Were They Or Weren't They?
Staff writer Zachary A. Goldfarb reports on the interesting contortions federal regulators went through to describe the capital condition of mortgage finance giants Fannie Mae and Freddie Mac just before they were taken over by the government.
Here's his full story; you decide if there aren't some contradictions here:
By Zachary A. Goldfarb
Reading the latest report from the federal regulator running mortgage finance giants Fannie Mae and Freddie Mac could give you whiplash.
Fannie Mae and Freddie Mac had said at the end of June that they had billions of dollars more of a financial cushion than required by their regulator. The report by the Federal Housing Finance Agency Thursday reaffirmed that, saying Fannie Mae had $9.4 billion and Freddie Mac had $2.7 billion more capital than required.
But, even though the companies were adequately capitalized, the regulator Thursday declared them undercapitalized. How did it square that circle?
The regulator, in essence, said capital wasn't a good enough barometer of the companies' financial footing. The law gives the regulator the authority to designate the companies undercapitalized even if they technically have enough capital. In its report, the FHFA said that the sharp downturn in the mortgage market over the summer "raised significant questions about the sufficiency of capital."
The report listed six points supporting the regulator's determination, citing concerns about the companies' overall "safety and soundness."
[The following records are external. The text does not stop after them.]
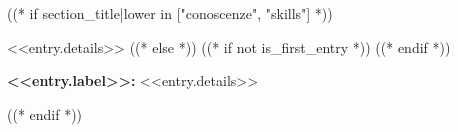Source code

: ((* if section_title|lower in ["conoscenze", "skills"] *))
\item[<<entry.label>>:] <<entry.details>>
((* else *))
((* if not is_first_entry *))
\vspace{<<design.margins.entry_area.vertical_between>>}
((* endif *))

\begin{onecolentry}
    \textbf{<<entry.label>>:} <<entry.details>>
\end{onecolentry}
((* endif *))
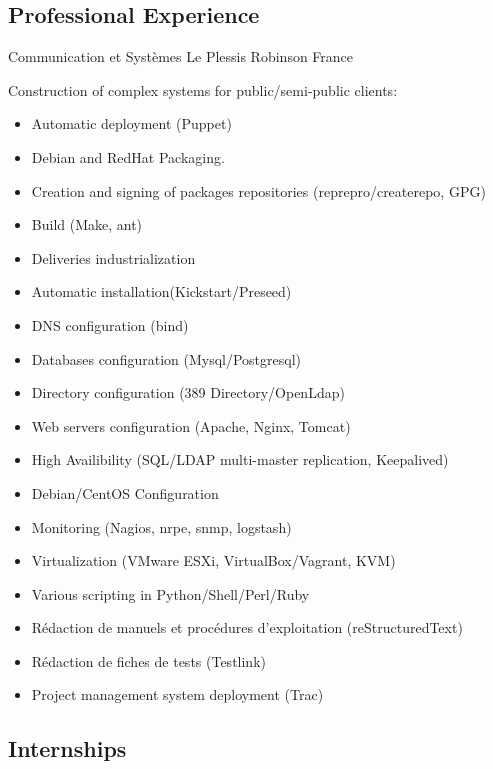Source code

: \documentclass[10pt,a4paper]{moderncv}
\begin{document}
\subsection{Professional Experience}

              {Communication et Systèmes}
              {Le Plessis Robinson}
              {France}
              {Construction of complex systems for public/semi-public clients:
                \begin{itemize}
                \item Automatic deployment (Puppet)
                \item Debian and RedHat Packaging.
                \item Creation and signing of packages repositories (reprepro/createrepo, GPG)
                \item Build (Make, ant)
                \item Deliveries industrialization
                \item Automatic installation(Kickstart/Preseed)
                \item DNS configuration (bind)
                \item Databases configuration (Mysql/Postgresql)
                \item Directory configuration (389 Directory/OpenLdap)
                \item Web servers configuration (Apache, Nginx, Tomcat)
                \item High Availibility (SQL/LDAP multi-master replication, Keepalived)
                \item Debian/CentOS Configuration
                \item Monitoring (Nagios, nrpe, snmp, logstash)
                \item Virtualization (VMware ESXi, VirtualBox/Vagrant, KVM)
                \item Various scripting in Python/Shell/Perl/Ruby
                \item Rédaction de manuels et procédures d'exploitation (reStructuredText)
                \item Rédaction de fiches de tests (Testlink)
                \item Project management system deployment (Trac)
                \end{itemize}
              }

\subsection{Internships}
\end{document}
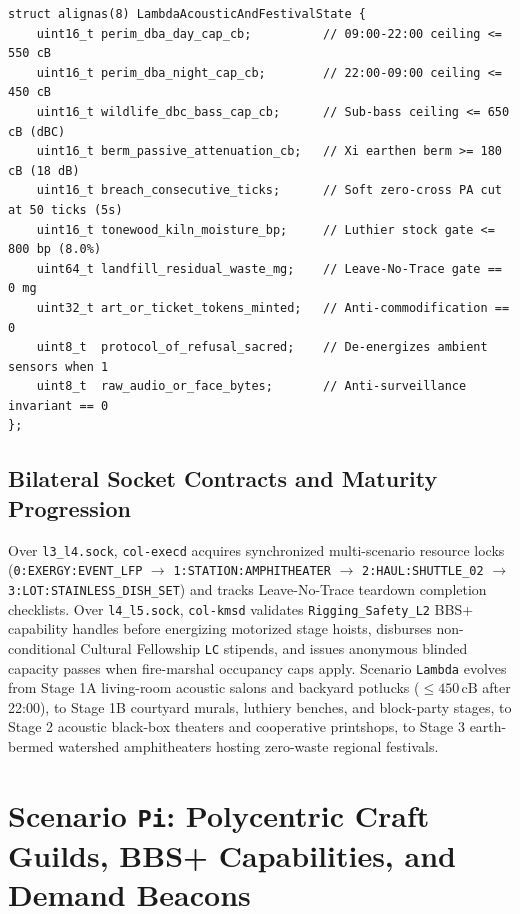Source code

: \begin{lstlisting}[caption={Scenario \texttt{Lambda} Time-of-Day Perimeter Decibel Envelope and Leave-No-Trace Saga State},label={lst:lambda-structs}]
struct alignas(8) LambdaAcousticAndFestivalState {
    uint16_t perim_dba_day_cap_cb;          // 09:00-22:00 ceiling <= 550 cB
    uint16_t perim_dba_night_cap_cb;        // 22:00-09:00 ceiling <= 450 cB
    uint16_t wildlife_dbc_bass_cap_cb;      // Sub-bass ceiling <= 650 cB (dBC)
    uint16_t berm_passive_attenuation_cb;   // Xi earthen berm >= 180 cB (18 dB)
    uint16_t breach_consecutive_ticks;      // Soft zero-cross PA cut at 50 ticks (5s)
    uint16_t tonewood_kiln_moisture_bp;     // Luthier stock gate <= 800 bp (8.0%)
    uint64_t landfill_residual_waste_mg;    // Leave-No-Trace gate == 0 mg
    uint32_t art_or_ticket_tokens_minted;   // Anti-commodification == 0
    uint8_t  protocol_of_refusal_sacred;    // De-energizes ambient sensors when 1
    uint8_t  raw_audio_or_face_bytes;       // Anti-surveillance invariant == 0
};
\end{lstlisting}

\subsection{Bilateral Socket Contracts and Maturity Progression}

Over \texttt{l3\_l4.sock}, \texttt{col-execd} acquires synchronized multi-scenario resource locks
(\texttt{0:EXERGY:EVENT\_LFP} $\to$ \texttt{1:STATION:AMPHITHEATER} $\to$ \texttt{2:HAUL:SHUTTLE\_02} $\to$
\texttt{3:LOT:STAINLESS\_DISH\_SET}) and tracks Leave-No-Trace teardown completion checklists. Over
\texttt{l4\_l5.sock}, \texttt{col-kmsd} validates \texttt{Rigging\_Safety\_L2} BBS+ capability handles
before energizing motorized stage hoists, disburses non-conditional Cultural Fellowship \texttt{LC}
stipends, and issues anonymous blinded capacity passes when fire-marshal occupancy caps apply. Scenario
\texttt{Lambda} evolves from Stage 1A living-room acoustic salons and backyard potlucks ($\le 450\,\mathrm{cB}$
after 22:00), to Stage 1B courtyard murals, luthiery benches, and block-party stages, to Stage 2 acoustic
black-box theaters and cooperative printshops, to Stage 3 earth-bermed watershed amphitheaters hosting
zero-waste regional festivals.

\section{Scenario \texttt{Pi}: Polycentric Craft Guilds, BBS+ Capabilities, and Demand Beacons}
\label{sec:scn-pi}

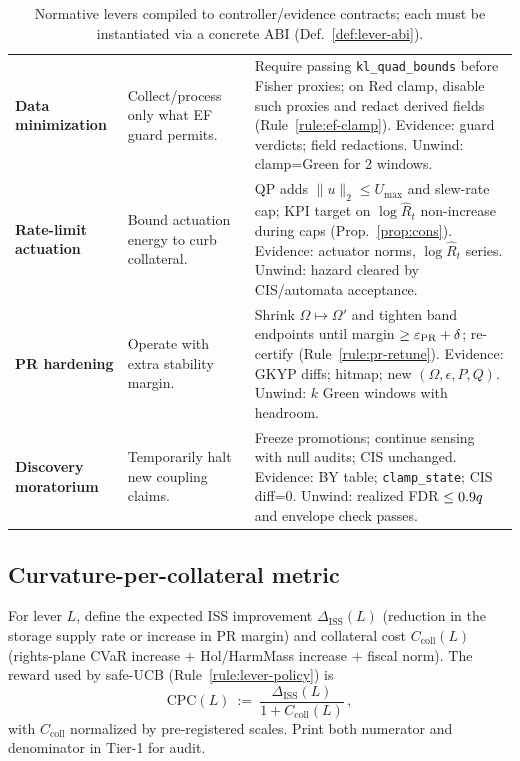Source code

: \begin{table}[t]
\begin{tabularx}{\textwidth}{@{}>{\raggedright\arraybackslash}p{2.8cm} >{\raggedright\arraybackslash}p{4.6cm} >{\raggedright\arraybackslash}X@{}}
\addlinespace
\textbf{Data minimization} &
Collect/process only what EF guard permits. &
Require passing \texttt{kl\_quad\_bounds} before Fisher proxies; on Red clamp, disable such proxies and redact derived fields (Rule~\ref{rule:ef-clamp}). Evidence: guard verdicts; field redactions. Unwind: clamp=Green for 2 windows. \\
\addlinespace
\textbf{Rate-limit actuation} &
Bound actuation energy to curb collateral. &
QP adds $\|u\|_2\!\le U_{\max}$ and slew-rate cap; KPI target on $\log\hat R_t$ non-increase during caps (Prop.~\ref{prop:cons}). Evidence: actuator norms, $\log\hat R_t$ series. Unwind: hazard cleared by CIS/automata acceptance. \\
\addlinespace
\textbf{PR hardening} &
Operate with extra stability margin. &
Shrink $\Omega\!\mapsto\!\Omega'$ and tighten band endpoints until margin $\ge\constsymPRmargin+\delta$; re-certify (Rule~\ref{rule:pr-retune}). Evidence: GKYP diffs; hitmap; new $(\Omega,\epsilon,P,Q)$. Unwind: $k$ Green windows with headroom. \\
\addlinespace
\textbf{Discovery moratorium} &
Temporarily halt new coupling claims. &
Freeze promotions; continue sensing with null audits; CIS unchanged. Evidence: BY table; \texttt{clamp\_state}; CIS diff=0. Unwind: realized FDR $\le0.9\cutq$ and envelope check passes. \\
\bottomrule
\end{tabularx}
\caption{Normative levers compiled to controller/evidence contracts; each must be instantiated via a concrete ABI (Def.~\ref{def:lever-abi}).}
\label{tab:normative-levers}
\end{table}

\subsection{Curvature-per-collateral metric}\label{subsec:cpc}
\emph{}

\begin{definition}\label{def:cpc}
For lever $L$, define the expected ISS improvement $\Delta_{\mathrm{ISS}}(L)$ (reduction in the storage supply rate or increase in PR margin) and collateral cost $C_{\mathrm{coll}}(L)$ (rights-plane CVaR increase $+$ Hol/HarmMass increase $+$ fiscal norm). The reward used by safe-UCB (Rule~\ref{rule:lever-policy}) is
\[
\mathrm{CPC}(L)\ :=\ \frac{\Delta_{\mathrm{ISS}}(L)}{1 + C_{\mathrm{coll}}(L)}\,,
\]
with $C_{\mathrm{coll}}$ normalized by pre-registered scales. Print both numerator and denominator in Tier-1 for audit.
\end{definition}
For the first time, the regulator expressed concerns about whether too much of the capital was made up of what it called "intangible assets." Analysts raised questions about these assets, which included tax credits due the companies, in the weeks leading up to the takeover. In the case of the tax credits, they were useful as capital only if the companies had profits; instead, the companies were posting big losses.
The regulator's conclusion comes after it used the companies' capital position to bolster confidence in the firms over the summer.
"They had a bunch of safety and soundness issues in the second quarter, but at that point [the regulator] was putting the sunniest possible face on it," said Karen Shaw Petrou, an analyst at Washington-based Federal Financial Analytics.
Some believe that the government's actions in the weeks leading up to the takeover put the companies in a worsened capital position by making it difficult to raise money by issuing new stock.
"I believe the conservatorship of Fannie and Freddie became almost necessary because secretary of Treasury [Henry M.] Paulson Jr.] was indicating that if the government had to intervene, they would be sure to wipe out the shareholders," said Dwight Jaffee, a finance professor at the University of California at Berkeley. "This made it impossible for Fannie and Freddie to raise any more capital."
The companies' third quarter closed at the end of September. Financial results will not be released for another month. But the decision to declare them undercapitalized suggests the numbers won't be pretty.
"One has to believe that the government came to understand that the financial situation of Fannie and Freddie was much more distressed than the reports of June 30 had indicated," Jaffee said.
Usually, being declared undercapitalized would subject the companies to modest penalties, but none will be exacted while they are under government control. The FHFA also has suspended the capital requirements, though the companies will continue to disclose capital figures in their quarterly reports. The government set up a program to lend money or inject capital if the companies falter.
"As a practical matter, the government is now running Fannie and Freddie to bail out a sinking economy and a sinking housing market," Jaffee said. "And they're going to do everything reasonable to achieve those goals, and that may involve taking more risks than they would ordinarily do and accepting a lower return on the assets than they normally do."
A report from Federal Financial Analytics, called "Don't Ask, Don't Tell," noted that ambiguities still surround the firms. For instance, their debt is backed fully by the U.S. government, but the cost of their debt is much greater than government debt such as Treasury bills. That suggests investors don't have full confidence in the companies.